** Opening Given data block **
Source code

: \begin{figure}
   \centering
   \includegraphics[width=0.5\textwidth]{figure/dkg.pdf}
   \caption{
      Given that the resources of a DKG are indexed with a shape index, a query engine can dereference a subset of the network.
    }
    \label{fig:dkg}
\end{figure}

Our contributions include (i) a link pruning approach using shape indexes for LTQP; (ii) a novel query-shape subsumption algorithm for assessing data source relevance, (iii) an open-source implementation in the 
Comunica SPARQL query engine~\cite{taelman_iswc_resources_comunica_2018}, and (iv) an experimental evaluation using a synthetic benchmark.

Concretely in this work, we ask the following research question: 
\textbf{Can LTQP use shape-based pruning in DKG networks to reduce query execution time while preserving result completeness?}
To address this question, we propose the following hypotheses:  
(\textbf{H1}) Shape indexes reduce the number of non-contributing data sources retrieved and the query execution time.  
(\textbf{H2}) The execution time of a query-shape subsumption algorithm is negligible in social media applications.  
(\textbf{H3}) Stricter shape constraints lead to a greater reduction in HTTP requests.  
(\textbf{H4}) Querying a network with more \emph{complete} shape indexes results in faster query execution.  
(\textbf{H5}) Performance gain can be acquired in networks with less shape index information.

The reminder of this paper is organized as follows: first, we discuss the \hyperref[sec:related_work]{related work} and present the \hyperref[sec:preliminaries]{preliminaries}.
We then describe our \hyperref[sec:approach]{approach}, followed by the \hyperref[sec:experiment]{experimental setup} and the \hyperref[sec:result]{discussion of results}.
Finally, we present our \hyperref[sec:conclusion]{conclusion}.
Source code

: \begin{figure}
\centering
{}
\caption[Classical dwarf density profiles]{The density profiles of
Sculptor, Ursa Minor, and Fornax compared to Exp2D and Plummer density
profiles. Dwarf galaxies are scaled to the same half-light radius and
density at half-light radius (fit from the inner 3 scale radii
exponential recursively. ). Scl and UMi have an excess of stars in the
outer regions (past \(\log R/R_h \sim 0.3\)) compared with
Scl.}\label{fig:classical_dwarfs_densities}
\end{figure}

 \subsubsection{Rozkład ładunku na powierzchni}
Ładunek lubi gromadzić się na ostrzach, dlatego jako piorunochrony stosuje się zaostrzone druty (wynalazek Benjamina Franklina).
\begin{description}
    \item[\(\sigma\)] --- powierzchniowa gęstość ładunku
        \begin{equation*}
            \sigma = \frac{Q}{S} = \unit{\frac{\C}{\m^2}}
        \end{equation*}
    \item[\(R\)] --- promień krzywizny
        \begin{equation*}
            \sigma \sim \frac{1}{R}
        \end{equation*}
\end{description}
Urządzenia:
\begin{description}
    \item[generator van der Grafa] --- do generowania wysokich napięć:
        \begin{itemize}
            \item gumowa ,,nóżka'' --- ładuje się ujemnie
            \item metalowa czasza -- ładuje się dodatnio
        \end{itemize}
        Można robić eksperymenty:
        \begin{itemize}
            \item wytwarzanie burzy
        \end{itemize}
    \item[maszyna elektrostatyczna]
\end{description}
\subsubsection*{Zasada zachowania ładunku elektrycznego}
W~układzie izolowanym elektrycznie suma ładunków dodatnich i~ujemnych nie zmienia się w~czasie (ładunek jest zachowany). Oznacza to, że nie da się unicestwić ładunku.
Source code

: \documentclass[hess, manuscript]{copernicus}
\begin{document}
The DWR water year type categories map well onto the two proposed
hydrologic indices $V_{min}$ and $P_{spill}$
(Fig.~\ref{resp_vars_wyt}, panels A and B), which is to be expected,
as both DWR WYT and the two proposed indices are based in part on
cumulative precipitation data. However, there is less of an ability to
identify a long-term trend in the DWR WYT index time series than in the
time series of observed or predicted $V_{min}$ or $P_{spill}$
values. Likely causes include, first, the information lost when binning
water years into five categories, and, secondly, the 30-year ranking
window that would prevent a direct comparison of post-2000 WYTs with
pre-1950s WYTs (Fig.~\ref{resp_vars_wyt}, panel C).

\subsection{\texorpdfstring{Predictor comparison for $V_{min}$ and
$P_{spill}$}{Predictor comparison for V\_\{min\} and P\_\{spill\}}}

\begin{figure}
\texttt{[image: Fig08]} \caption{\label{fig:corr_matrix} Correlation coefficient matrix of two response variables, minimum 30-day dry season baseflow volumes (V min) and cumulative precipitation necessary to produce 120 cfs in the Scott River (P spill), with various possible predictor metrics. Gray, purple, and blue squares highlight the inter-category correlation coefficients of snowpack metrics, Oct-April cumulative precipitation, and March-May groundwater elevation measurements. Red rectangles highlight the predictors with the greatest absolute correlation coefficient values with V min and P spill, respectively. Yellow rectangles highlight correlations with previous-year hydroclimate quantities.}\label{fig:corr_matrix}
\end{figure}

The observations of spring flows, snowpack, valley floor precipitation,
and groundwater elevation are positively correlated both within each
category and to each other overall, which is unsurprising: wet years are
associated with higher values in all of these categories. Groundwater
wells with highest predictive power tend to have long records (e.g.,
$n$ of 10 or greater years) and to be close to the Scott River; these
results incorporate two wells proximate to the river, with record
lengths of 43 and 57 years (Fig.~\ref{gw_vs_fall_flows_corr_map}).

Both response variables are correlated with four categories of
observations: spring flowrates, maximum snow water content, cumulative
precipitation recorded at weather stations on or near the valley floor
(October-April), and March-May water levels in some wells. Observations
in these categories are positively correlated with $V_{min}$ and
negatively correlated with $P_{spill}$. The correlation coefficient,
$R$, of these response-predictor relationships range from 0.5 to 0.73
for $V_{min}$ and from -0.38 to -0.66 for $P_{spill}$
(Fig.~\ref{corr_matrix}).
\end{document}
** Closing Given data block **
** Opening Given data block **
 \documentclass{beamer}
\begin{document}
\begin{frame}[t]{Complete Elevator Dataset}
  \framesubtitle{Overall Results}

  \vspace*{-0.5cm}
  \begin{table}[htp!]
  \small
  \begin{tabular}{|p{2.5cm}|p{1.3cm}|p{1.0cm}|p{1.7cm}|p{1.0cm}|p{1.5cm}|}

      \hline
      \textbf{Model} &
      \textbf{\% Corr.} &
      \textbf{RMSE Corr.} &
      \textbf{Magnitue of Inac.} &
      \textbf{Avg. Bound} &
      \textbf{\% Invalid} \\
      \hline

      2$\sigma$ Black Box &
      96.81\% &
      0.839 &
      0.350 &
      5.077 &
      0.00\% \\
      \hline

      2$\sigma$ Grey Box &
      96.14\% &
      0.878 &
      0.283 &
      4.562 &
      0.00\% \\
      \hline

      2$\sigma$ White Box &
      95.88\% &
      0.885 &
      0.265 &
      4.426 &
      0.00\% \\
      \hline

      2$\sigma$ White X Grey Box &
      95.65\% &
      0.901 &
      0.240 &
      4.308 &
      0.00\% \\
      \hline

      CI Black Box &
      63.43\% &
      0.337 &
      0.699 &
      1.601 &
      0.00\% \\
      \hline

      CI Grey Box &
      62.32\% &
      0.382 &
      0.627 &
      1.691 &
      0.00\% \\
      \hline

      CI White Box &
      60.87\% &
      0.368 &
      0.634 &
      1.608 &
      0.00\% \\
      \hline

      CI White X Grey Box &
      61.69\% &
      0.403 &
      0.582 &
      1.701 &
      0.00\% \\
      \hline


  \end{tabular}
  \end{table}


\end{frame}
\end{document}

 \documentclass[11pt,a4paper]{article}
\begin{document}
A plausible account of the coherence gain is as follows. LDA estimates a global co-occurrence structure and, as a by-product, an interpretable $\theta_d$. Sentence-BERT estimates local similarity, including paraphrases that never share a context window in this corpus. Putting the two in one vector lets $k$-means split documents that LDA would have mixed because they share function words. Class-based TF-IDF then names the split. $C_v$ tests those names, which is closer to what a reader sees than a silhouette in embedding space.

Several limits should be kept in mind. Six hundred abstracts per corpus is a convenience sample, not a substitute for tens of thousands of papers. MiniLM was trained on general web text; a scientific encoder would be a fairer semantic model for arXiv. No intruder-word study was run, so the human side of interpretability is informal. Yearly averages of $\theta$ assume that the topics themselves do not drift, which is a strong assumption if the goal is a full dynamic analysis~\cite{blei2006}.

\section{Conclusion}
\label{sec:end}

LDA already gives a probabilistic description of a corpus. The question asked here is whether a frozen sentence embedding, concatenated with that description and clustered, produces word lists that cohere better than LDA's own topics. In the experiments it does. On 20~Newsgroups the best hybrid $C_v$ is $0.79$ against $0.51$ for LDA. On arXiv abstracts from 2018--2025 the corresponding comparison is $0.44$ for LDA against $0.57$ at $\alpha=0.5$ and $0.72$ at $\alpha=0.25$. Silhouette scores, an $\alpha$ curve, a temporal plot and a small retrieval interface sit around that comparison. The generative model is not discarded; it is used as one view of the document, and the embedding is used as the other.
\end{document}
** Closing Given data block **
When the records above are checked line by line, how many lines contain the word "subsubsection"? Please give only that number.

2